Oak Harbor Garden Club takes on a handful of projects every year, funding them through its plant sale in May, garden tour and tea in July and wreath sales in November and December.

Wreath sales is the biggest money-maker for the club, Reed said.

“A portion of the proceeds go to civic improvement,” Reed said. “Our mission is to improve our city one small area at a time.”

 

 

THIS IS a special time for the Oak Harbor Garden Club, which is celebrating its 90th year. The group is still going strong with more than 100 members, including Judith Juno, president of the Washington State Federation of Garden Clubs.

“Ninety years and still growing,” reads a slogan on a bag carried by Reed.

The club also teamed up with the city of Oak Harbor recently to help tidy up the Flintstone Park area along Bayshore Drive downtown.

Overgrown shrubs that were hiding the “Flintstone mobile” were cleared and 25 new plants and a bench installed.

The city helped with the heavy equipment and reinstalled a gravel road for the car, Reed said.

“We wanted that to be an inviting area for parents to sit while their children played in the car and we wanted the car to the center of attention,” Reed said.

 

 

AT THE POOL, all Walker was seeking was some sound advice for the garden bed, but he got much more.

The grant from the Oak Harbor Garden Club will provide shrubs and an assortment of flowers to beautify the bed, which is in the parking lot near the pool’s entrance.

Reed arrived Friday to guide Walker, park district maintenance supervisor Matt Morris and assistant Crystal Nelson.

But, before long, she was getting her hands dirty, too.

“Where do we go with these here, Claire?” Walker asked about the rhododendrons.

“I’ve got it all planned out,” she responded before calling for spacing of about 4 feet apart.

“In 10 years from now, we don’t want these growing into each other,” she said.

 

 

REED SAID that she believes some of the trees and shrubs on the grounds were planted by the late Hal Ramaley, the former elementary school principal known for doing beautification projects around Oak Harbor. A park downtown is named after him.

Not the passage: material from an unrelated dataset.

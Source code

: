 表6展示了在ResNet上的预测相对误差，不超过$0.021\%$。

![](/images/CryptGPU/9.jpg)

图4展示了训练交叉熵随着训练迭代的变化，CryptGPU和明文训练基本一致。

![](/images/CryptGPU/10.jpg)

Oak Harbor Garden Club has focused much of its efforts redoing areas at Hal Ramaley Park, adding hundreds of shrubs, perennials, bulbs, fertilizer and mulch, Reed said.

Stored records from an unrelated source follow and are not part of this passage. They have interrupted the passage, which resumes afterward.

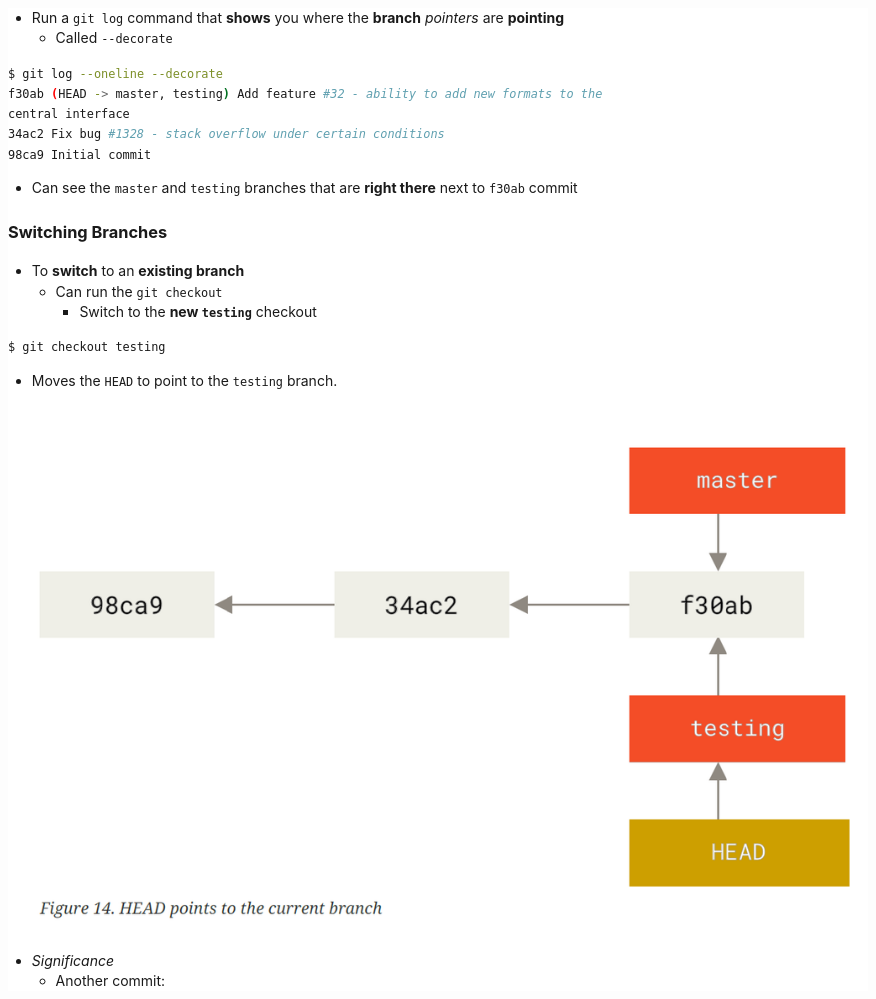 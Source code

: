 - Run a `git log` command that **shows** you where the **branch** *pointers* are **pointing**
  - Called `--decorate`

```bash
$ git log --oneline --decorate
f30ab (HEAD -> master, testing) Add feature #32 - ability to add new formats to the
central interface
34ac2 Fix bug #1328 - stack overflow under certain conditions
98ca9 Initial commit
```

- Can see the `master` and `testing` branches that are **right there** next to `f30ab` commit

### Switching Branches

- To **switch** to an **existing branch** 
  - Can run the `git checkout` 
    - Switch to the **new `testing`** checkout

```bash
$ git checkout testing
```

- Moves the `HEAD` to point to the `testing` branch.

![image](https://github.com/sbalfe/all-notes/blob/master/images/image-20210904165950568.png)

- *Significance*
  - Another commit:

The club installed a gazebo there in 2010.

 

 

DURING 2011, the club designed 26 planters for Pioneer Way and assisted in planting them.

The latest project at the pool is ongoing. Club members will be back in force on April 30 to add more shrubs and flowers.

The Oak Harbor Garden Club’s first fundraiser of the year its plant sale.

That sale will be from noon to 4 p.m. Saturday, May 18 at the Oak Harbor Chamber of Commerce.